TASK TO CARRY OUT
Report every line in the records below that holds the word "maxmind".

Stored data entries
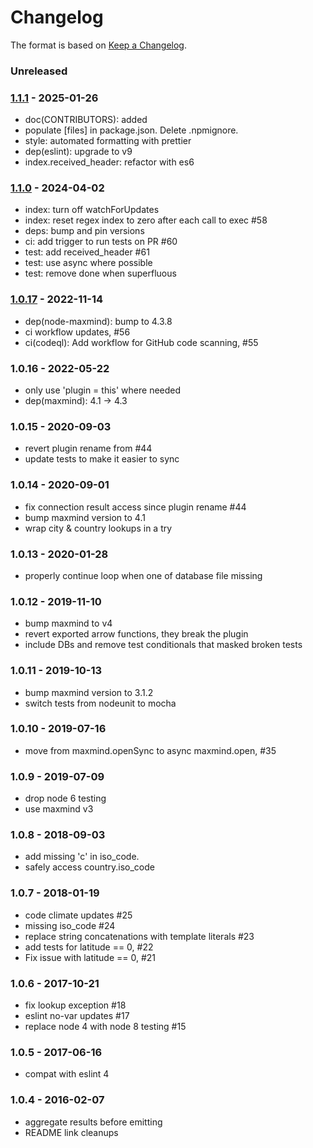 # Changelog

The format is based on [Keep a Changelog](https://keepachangelog.com/).

### Unreleased

### [1.1.1] - 2025-01-26


- doc(CONTRIBUTORS): added
- populate [files] in package.json. Delete .npmignore.
- style: automated formatting with prettier
- dep(eslint): upgrade to v9
- index.received_header: refactor with es6

### [1.1.0] - 2024-04-02

- index: turn off watchForUpdates
- index: reset regex index to zero after each call to exec #58
- deps: bump and pin versions
- ci: add trigger to run tests on PR #60
- test: add received_header #61
- test: use async where possible
- test: remove done when superfluous

### [1.0.17] - 2022-11-14

- dep(node-maxmind): bump to 4.3.8
- ci workflow updates, #56
- ci(codeql): Add workflow for GitHub code scanning, #55

### 1.0.16 - 2022-05-22

- only use 'plugin = this' where needed
- dep(maxmind): 4.1 -> 4.3

### 1.0.15 - 2020-09-03

- revert plugin rename from #44
- update tests to make it easier to sync

### 1.0.14 - 2020-09-01

- fix connection result access since plugin rename #44
- bump maxmind version to 4.1
- wrap city & country lookups in a try

### 1.0.13 - 2020-01-28

- properly continue loop when one of database file missing

### 1.0.12 - 2019-11-10

- bump maxmind to v4
- revert exported arrow functions, they break the plugin
- include DBs and remove test conditionals that masked broken tests

### 1.0.11 - 2019-10-13

- bump maxmind version to 3.1.2
- switch tests from nodeunit to mocha

### 1.0.10 - 2019-07-16

- move from maxmind.openSync to async maxmind.open, #35

### 1.0.9 - 2019-07-09

- drop node 6 testing
- use maxmind v3

### 1.0.8 - 2018-09-03

- add missing 'c' in iso_code.
- safely access country.iso_code

### 1.0.7 - 2018-01-19

- code climate updates #25
- missing iso_code #24
- replace string concatenations with template literals #23
- add tests for latitude == 0, #22
- Fix issue with latitude == 0, #21

### 1.0.6 - 2017-10-21

- fix lookup exception #18
- eslint no-var updates #17
- replace node 4 with node 8 testing #15

### 1.0.5 - 2017-06-16

- compat with eslint 4

### 1.0.4 - 2016-02-07

- aggregate results before emitting
- README link cleanups

[1.0.17]: https://github.com/haraka/haraka-plugin-geoip/releases/tag/1.0.17
[1.1.0]: https://github.com/haraka/haraka-plugin-geoip/releases/tag/1.1.0
[1.1.1]: https://github.com/haraka/haraka-plugin-geoip/releases/tag/v1.1.1
[1.0.16]: https://github.com/haraka/haraka-plugin-geoip/releases/tag/1.0.16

TASK ANSWER
- dep(node-maxmind): bump to 4.3.8
- dep(maxmind): 4.1 -> 4.3
- bump maxmind version to 4.1
- bump maxmind to v4
- bump maxmind version to 3.1.2
- move from maxmind.openSync to async maxmind.open, #35
- use maxmind v3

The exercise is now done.